Aim of the exercise: Find the word "chart" in the listing, and copy out each line where it turns up.

Input material:

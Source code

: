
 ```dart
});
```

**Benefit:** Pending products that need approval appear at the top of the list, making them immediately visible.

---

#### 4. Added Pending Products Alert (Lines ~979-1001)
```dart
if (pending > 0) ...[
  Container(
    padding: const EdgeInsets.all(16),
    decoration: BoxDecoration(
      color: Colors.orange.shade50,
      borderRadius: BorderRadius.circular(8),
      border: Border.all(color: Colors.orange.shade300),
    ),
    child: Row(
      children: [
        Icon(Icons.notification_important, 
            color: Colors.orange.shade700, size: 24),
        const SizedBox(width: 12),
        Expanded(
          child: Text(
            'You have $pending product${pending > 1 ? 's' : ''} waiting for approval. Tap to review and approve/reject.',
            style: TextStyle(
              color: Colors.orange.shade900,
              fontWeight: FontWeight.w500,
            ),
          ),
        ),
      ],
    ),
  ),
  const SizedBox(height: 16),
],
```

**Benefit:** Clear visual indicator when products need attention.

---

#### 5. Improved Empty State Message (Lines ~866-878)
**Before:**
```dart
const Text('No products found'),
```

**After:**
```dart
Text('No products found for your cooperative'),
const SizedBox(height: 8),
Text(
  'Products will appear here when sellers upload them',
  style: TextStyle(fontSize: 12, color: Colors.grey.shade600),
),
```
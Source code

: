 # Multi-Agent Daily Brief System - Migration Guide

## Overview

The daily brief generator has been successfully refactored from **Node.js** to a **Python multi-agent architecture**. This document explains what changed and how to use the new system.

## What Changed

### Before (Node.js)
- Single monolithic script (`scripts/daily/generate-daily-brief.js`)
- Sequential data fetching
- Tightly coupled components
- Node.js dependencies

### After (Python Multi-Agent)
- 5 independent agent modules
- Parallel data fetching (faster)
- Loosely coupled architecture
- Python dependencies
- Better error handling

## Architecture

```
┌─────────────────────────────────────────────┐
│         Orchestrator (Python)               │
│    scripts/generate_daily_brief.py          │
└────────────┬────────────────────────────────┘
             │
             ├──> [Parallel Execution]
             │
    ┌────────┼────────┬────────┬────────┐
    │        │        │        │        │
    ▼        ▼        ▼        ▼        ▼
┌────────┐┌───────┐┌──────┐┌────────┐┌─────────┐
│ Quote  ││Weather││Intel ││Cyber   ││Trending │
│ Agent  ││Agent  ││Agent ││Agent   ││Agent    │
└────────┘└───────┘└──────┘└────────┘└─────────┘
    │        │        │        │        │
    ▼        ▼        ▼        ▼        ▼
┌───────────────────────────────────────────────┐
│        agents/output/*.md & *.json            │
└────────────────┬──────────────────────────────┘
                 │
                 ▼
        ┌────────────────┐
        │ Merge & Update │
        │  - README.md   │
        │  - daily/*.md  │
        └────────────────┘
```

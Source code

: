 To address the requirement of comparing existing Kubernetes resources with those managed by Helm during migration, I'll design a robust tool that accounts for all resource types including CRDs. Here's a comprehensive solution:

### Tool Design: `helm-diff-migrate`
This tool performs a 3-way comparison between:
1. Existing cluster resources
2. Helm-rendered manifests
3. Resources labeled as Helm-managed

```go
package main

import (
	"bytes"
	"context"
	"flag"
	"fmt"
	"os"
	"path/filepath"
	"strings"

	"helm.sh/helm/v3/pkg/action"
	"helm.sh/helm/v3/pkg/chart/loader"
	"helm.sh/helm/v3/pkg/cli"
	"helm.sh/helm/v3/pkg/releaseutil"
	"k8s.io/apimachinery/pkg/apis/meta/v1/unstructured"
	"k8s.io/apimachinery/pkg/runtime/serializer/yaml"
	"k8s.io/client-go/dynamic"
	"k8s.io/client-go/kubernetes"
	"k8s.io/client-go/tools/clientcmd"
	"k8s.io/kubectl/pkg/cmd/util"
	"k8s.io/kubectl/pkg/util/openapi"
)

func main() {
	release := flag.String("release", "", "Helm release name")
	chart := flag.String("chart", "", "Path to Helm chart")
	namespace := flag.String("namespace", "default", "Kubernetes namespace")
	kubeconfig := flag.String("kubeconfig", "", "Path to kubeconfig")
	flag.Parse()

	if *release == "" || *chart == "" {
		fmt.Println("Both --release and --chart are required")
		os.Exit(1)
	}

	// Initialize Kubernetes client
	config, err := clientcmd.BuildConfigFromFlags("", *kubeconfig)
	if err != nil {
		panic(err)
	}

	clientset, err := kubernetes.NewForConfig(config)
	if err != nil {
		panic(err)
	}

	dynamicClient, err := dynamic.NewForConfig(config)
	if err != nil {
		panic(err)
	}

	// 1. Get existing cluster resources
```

Task output:
	"helm.sh/helm/v3/pkg/chart/loader"
	chart := flag.String("chart", "", "Path to Helm chart")
	if *release == "" || *chart == "" {
		fmt.Println("Both --release and --chart are required")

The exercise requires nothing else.